§ **Exercise description**
Retype every line of the data below, starting with the first and ending with the line that contains "The following C++", but leave out the pictures.

------ Dataset

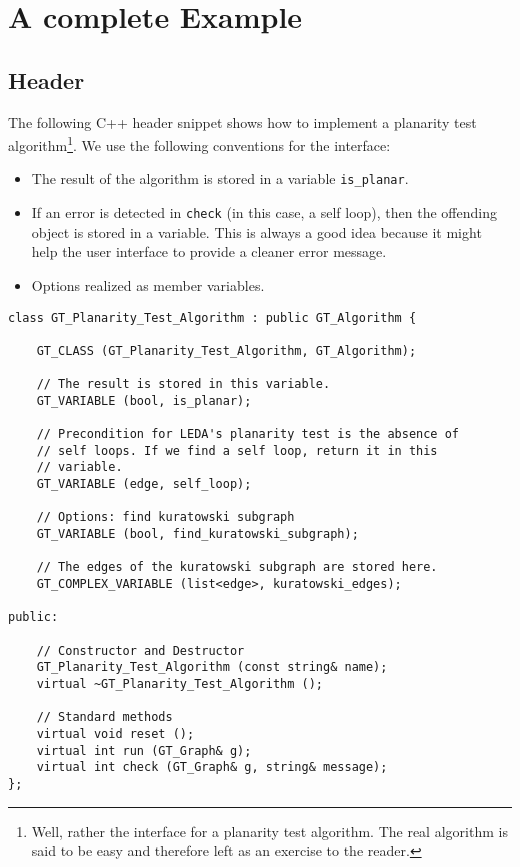 \documentclass[twoside,fleqn]{report}
\begin{document}
%
%

\section{A complete Example}
\label{s:Algorithm:Example}


\subsection{Header}
\label{s:Algorithm:Example:Header}

The following C++ header snippet shows how to implement a
planarity test algorithm\footnote{Well, rather the interface for
  a planarity test algorithm. The real algorithm is said to be
  easy and therefore left as an exercise to the reader.}.  We use
the following conventions for the interface:

\begin{itemize}
  
  \item The result of the algorithm is stored in a variable
  \texttt{is\_planar}.
  
  \item If an error is detected in \texttt{check} (in this case,
  a self loop), then the offending object is stored in a
  variable. This is always a good idea because it might help the
  user interface to provide a cleaner error message.

  \item Options realized as member variables.

\end{itemize}


\begin{verbatim}
class GT_Planarity_Test_Algorithm : public GT_Algorithm {

    GT_CLASS (GT_Planarity_Test_Algorithm, GT_Algorithm);

    // The result is stored in this variable.
    GT_VARIABLE (bool, is_planar);

    // Precondition for LEDA's planarity test is the absence of
    // self loops. If we find a self loop, return it in this
    // variable.
    GT_VARIABLE (edge, self_loop);

    // Options: find kuratowski subgraph
    GT_VARIABLE (bool, find_kuratowski_subgraph);

    // The edges of the kuratowski subgraph are stored here.
    GT_COMPLEX_VARIABLE (list<edge>, kuratowski_edges);
    
public:

    // Constructor and Destructor
    GT_Planarity_Test_Algorithm (const string& name);
    virtual ~GT_Planarity_Test_Algorithm ();

    // Standard methods
    virtual void reset ();
    virtual int run (GT_Graph& g);
    virtual int check (GT_Graph& g, string& message);
};
\end{verbatim}
\end{document}
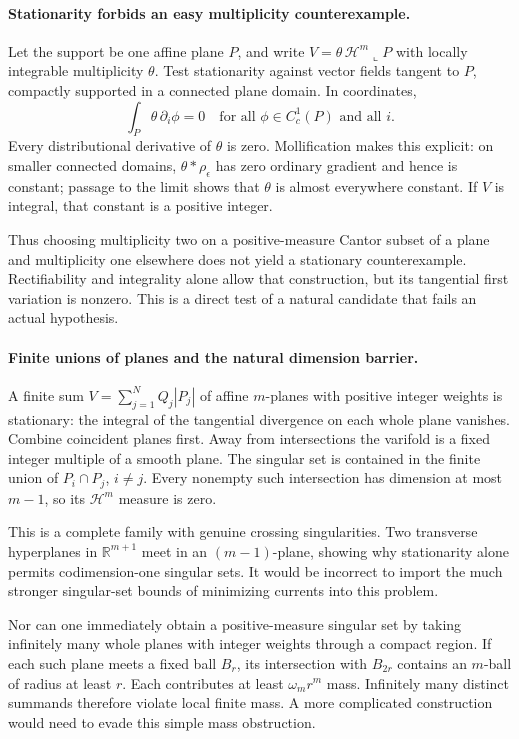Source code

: \documentclass[11pt]{article}
\begin{document}
\paragraph{Stationarity forbids an easy multiplicity counterexample.}
Let the support be one affine plane $P$, and write
$V=\theta\,\mathcal H^m\!\llcorner P$ with locally
integrable multiplicity $\theta$. Test stationarity
against vector fields tangent to $P$, compactly
supported in a connected plane domain. In coordinates,
\[
              \int_P\theta\,\partial_i\phi=0
              \quad\text{for all }\phi\in C_c^1(P)
              \text{ and all }i.
\]
Every distributional derivative of $\theta$ is zero.
Mollification makes this explicit: on smaller connected
domains, $\theta*\rho_\epsilon$ has zero ordinary
gradient and hence is constant; passage to the limit
shows that $\theta$ is almost everywhere constant.
If $V$ is integral, that constant is a positive integer.

Thus choosing multiplicity two on a positive-measure
Cantor subset of a plane and multiplicity one elsewhere
does not yield a stationary counterexample. Rectifiability
and integrality alone allow that construction, but its
tangential first variation is nonzero. This is a direct
test of a natural candidate that fails an actual hypothesis.

\paragraph{Finite unions of planes and the natural dimension barrier.}
A finite sum $V=\sum_{j=1}^N Q_j|P_j|$ of affine $m$-planes
with positive integer weights is stationary: the integral
of the tangential divergence on each whole plane vanishes.
Combine coincident planes first. Away from intersections
the varifold is a fixed integer multiple of a smooth plane.
The singular set is contained in the finite union of
$P_i\cap P_j$, $i\ne j$. Every nonempty such intersection
has dimension at most $m-1$, so its $\mathcal H^m$ measure
is zero.

This is a complete family with genuine crossing
singularities. Two transverse hyperplanes in
$\mathbb R^{m+1}$ meet in an $(m-1)$-plane, showing why
stationarity alone permits codimension-one singular
sets. It would be incorrect to import the much
stronger singular-set bounds of minimizing currents
into this problem.

Nor can one immediately obtain a positive-measure
singular set by taking infinitely many whole planes
with integer weights through a compact region.
If each such plane meets a fixed ball $B_r$,
its intersection with $B_{2r}$ contains an
$m$-ball of radius at least $r$. Each contributes
at least $\omega_mr^m$ mass. Infinitely many
distinct summands therefore violate local finite
mass. A more complicated construction would need
to evade this simple mass obstruction.
\end{document}
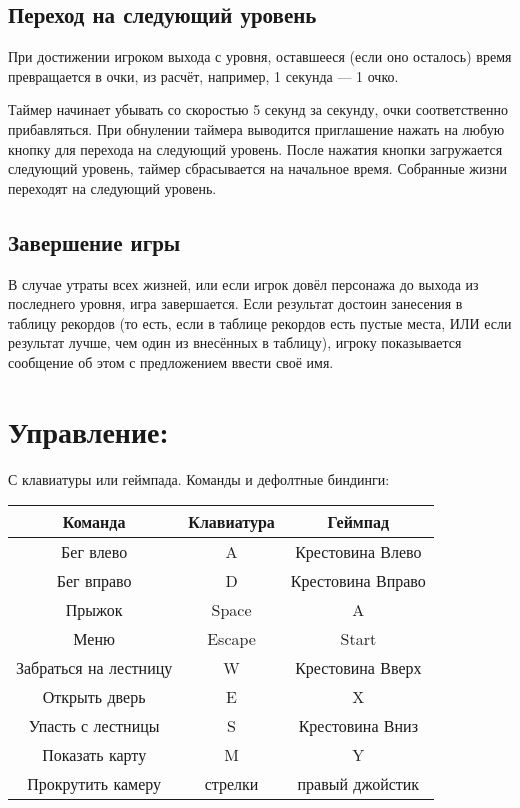 \documentclass[12pt,a4paper,fullpage]{article}
\begin{document}
\subsection{Переход на следующий уровень}
При достижении игроком выхода с уровня, оставшееся (если оно осталось) время превращается в очки, из расчёт, например, 1 секунда --- 1 очко.

Таймер начинает убывать со скоростью 5 секунд за секунду, очки соответственно прибавляться. При обнулении таймера выводится приглашение нажать на любую кнопку для перехода на следующий уровень. После нажатия кнопки загружается следующий уровень, таймер сбрасывается на начальное время. Собранные жизни переходят на следующий уровень.\\

\subsection{Завершение игры}
В случае утраты всех жизней, или если игрок довёл персонажа до выхода из последнего уровня, игра завершается. Если результат достоин занесения в таблицу рекордов (то есть, если в таблице рекордов есть пустые места, ИЛИ если результат лучше, чем один из внесённых в таблицу), игроку показывается сообщение об этом с предложением ввести своё имя.\\

\section{Управление:}
С клавиатуры или геймпада.
Команды и дефолтные биндинги:\\

\begin{tabulary}{\linewidth}{|C|C|C|}
\hline
Команда & Клавиатура & Геймпад\\
\hline
Бег влево & A & Крестовина Влево \\
\hline
Бег вправо & D & Крестовина Вправо \\
\hline
Прыжок & Space & A \\
\hline
Меню & Escape & Start \\
\hline
Забраться на лестницу & W & Крестовина Вверх \\
\hline
Открыть дверь & E & X \\
\hline
Упасть с лестницы & S & Крестовина Вниз \\
\hline
Показать карту & M & Y \\
\hline
Прокрутить камеру & стрелки & правый джойстик \\
\hline
\end{tabulary}
\vspace{10pt}
\end{document}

------------

§ **Final answer**
 \documentclass[twoside,fleqn]{report}
\begin{document}
%
%

\section{A complete Example}
\label{s:Algorithm:Example}


\subsection{Header}
\label{s:Algorithm:Example:Header}

The following C++ header snippet shows how to implement a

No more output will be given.